Xu Chenjie, Yang Hongxi, Sun Li, Cao Xinxi, Hou Yabing, Cai Qiliang, Jia Peng, Wang Yaogang
School of Public Health, Tianjin Medical University, Tianjin, China.
School of Public Health, Yale University, New Haven, CT, United States.
J Med Internet Res. 2020 Mar 12;22(3):e16184. doi: 10.2196/16184.
Internet search data on health-related terms can reflect people's concerns about their health status in near real time, and hence serve as a supplementary metric of disease characteristics. However, studies using internet search data to monitor and predict chronic diseases at a geographically finer state-level scale are sparse.
The aim of this study was to explore the associations of internet search volumes for lung cancer with published cancer incidence and mortality data in the United States.

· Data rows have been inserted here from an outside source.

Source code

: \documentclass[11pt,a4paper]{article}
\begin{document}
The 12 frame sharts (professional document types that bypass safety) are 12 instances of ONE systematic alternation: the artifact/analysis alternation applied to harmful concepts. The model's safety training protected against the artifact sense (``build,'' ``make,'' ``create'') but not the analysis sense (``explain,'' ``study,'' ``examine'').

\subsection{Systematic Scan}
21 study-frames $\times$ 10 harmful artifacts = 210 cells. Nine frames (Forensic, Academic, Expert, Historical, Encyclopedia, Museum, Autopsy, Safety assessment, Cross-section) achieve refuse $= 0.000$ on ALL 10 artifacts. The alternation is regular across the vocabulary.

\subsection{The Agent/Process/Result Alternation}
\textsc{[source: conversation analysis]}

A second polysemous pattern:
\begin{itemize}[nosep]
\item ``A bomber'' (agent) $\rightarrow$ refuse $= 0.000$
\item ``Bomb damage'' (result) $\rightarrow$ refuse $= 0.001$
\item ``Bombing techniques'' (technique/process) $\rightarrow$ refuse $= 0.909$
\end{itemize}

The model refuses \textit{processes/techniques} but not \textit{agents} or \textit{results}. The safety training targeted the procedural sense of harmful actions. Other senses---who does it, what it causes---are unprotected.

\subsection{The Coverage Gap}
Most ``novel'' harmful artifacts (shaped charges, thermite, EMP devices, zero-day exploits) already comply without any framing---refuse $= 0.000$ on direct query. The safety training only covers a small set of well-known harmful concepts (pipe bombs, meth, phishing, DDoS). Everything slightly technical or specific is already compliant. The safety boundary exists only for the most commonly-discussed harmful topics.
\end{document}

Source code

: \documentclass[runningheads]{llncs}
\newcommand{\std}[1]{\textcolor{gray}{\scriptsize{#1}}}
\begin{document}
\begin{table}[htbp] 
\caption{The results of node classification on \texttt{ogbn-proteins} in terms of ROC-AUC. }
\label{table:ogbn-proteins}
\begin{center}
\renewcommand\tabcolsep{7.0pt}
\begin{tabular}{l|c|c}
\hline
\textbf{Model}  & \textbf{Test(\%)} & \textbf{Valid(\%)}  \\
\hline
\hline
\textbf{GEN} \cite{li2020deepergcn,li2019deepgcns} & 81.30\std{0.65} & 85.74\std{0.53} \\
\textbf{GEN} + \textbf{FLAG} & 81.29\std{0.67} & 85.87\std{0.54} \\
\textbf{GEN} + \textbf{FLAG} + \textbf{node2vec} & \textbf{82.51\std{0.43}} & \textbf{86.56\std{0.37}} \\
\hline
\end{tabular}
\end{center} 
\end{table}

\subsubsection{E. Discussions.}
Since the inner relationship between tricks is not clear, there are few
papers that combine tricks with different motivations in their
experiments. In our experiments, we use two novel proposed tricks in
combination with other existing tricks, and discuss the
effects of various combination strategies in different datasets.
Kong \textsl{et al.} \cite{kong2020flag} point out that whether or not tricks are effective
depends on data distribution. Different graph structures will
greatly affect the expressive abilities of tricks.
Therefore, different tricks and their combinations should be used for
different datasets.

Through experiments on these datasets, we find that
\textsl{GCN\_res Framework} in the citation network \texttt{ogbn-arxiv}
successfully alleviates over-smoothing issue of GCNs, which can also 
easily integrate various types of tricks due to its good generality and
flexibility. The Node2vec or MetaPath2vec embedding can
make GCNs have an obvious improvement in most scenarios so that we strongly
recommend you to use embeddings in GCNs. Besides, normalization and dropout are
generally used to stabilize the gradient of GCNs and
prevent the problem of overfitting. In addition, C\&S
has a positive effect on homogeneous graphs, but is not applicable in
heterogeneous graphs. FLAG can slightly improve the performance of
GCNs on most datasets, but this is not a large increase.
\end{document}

We used Google relative search volumes, which represent the search frequency of specific search terms in Google. We performed cross-sectional analyses of the original and disease metrics at both national and state levels. A smoothed time series of relative search volumes was created to eliminate the effects of irregular changes on the search frequencies and obtain the long-term trends of search volumes for lung cancer at both the national and state levels. We also performed analyses of decomposed Google relative search volume data and disease metrics at the national and state levels.
The monthly trends of lung cancer-related internet hits were consistent with the trends of reported lung cancer rates at the national level. Ohio had the highest frequency for lung cancer-related search terms. At the state level, the relative search volume was significantly correlated with lung cancer incidence rates in 42 states, with correlation coefficients ranging from 0.58 in Virginia to 0.94 in Oregon. Relative search volume was also significantly correlated with mortality in 47 states, with correlation coefficients ranging from 0.58 in Oklahoma to 0.94 in North Carolina. Both the incidence and mortality rates of lung cancer were correlated with decomposed relative search volumes in all states excluding Vermont.
Internet search behaviors could reflect public awareness of lung cancer. Research on internet search behaviors could be a novel and timely approach to monitor and estimate the prevalence, incidence, and mortality rates of a broader range of cancers and even more health issues.
与健康相关术语的互联网搜索数据能够近乎实时地反映人们对自身健康状况的关注,因此可作为疾病特征的补充指标。然而,在地理层面更精细的州级尺度上,利用互联网搜索数据监测和预测慢性病的研究较为匮乏。
本研究旨在探究美国肺癌的互联网搜索量与已发表的癌症发病率和死亡率数据之间的关联。
我们使用了谷歌相对搜索量,它代表特定搜索词在谷歌中的搜索频率。我们在国家和州层面进行了原始指标与疾病指标的横断面分析。创建了相对搜索量的平滑时间序列,以消除搜索频率中不规则变化的影响,并获取国家和州层面肺癌搜索量的长期趋势。我们还在国家和州层面进行了分解后的谷歌相对搜索量数据与疾病指标的分析。
在国家层面,与肺癌相关的互联网搜索量的月度趋势与报告的肺癌发病率趋势一致。俄亥俄州与肺癌相关搜索词的频率最高。在州层面,相对搜索量与42个州的肺癌发病率显著相关,相关系数范围从弗吉尼亚州的0.58到俄勒冈州的0.94。相对搜索量与47个州的死亡率也显著相关,相关系数范围从俄克拉荷马州的0.58到北卡罗来纳州的0.94。除佛蒙特州外,所有州的肺癌发病率和死亡率均与分解后的相对搜索量相关。
互联网搜索行为能够反映公众对肺癌知晓情况。对互联网搜索行为的研究可能是一种新颖且及时的方法,用于监测和估计更广泛范围癌症甚至更多健康问题的患病率、发病率和死亡率。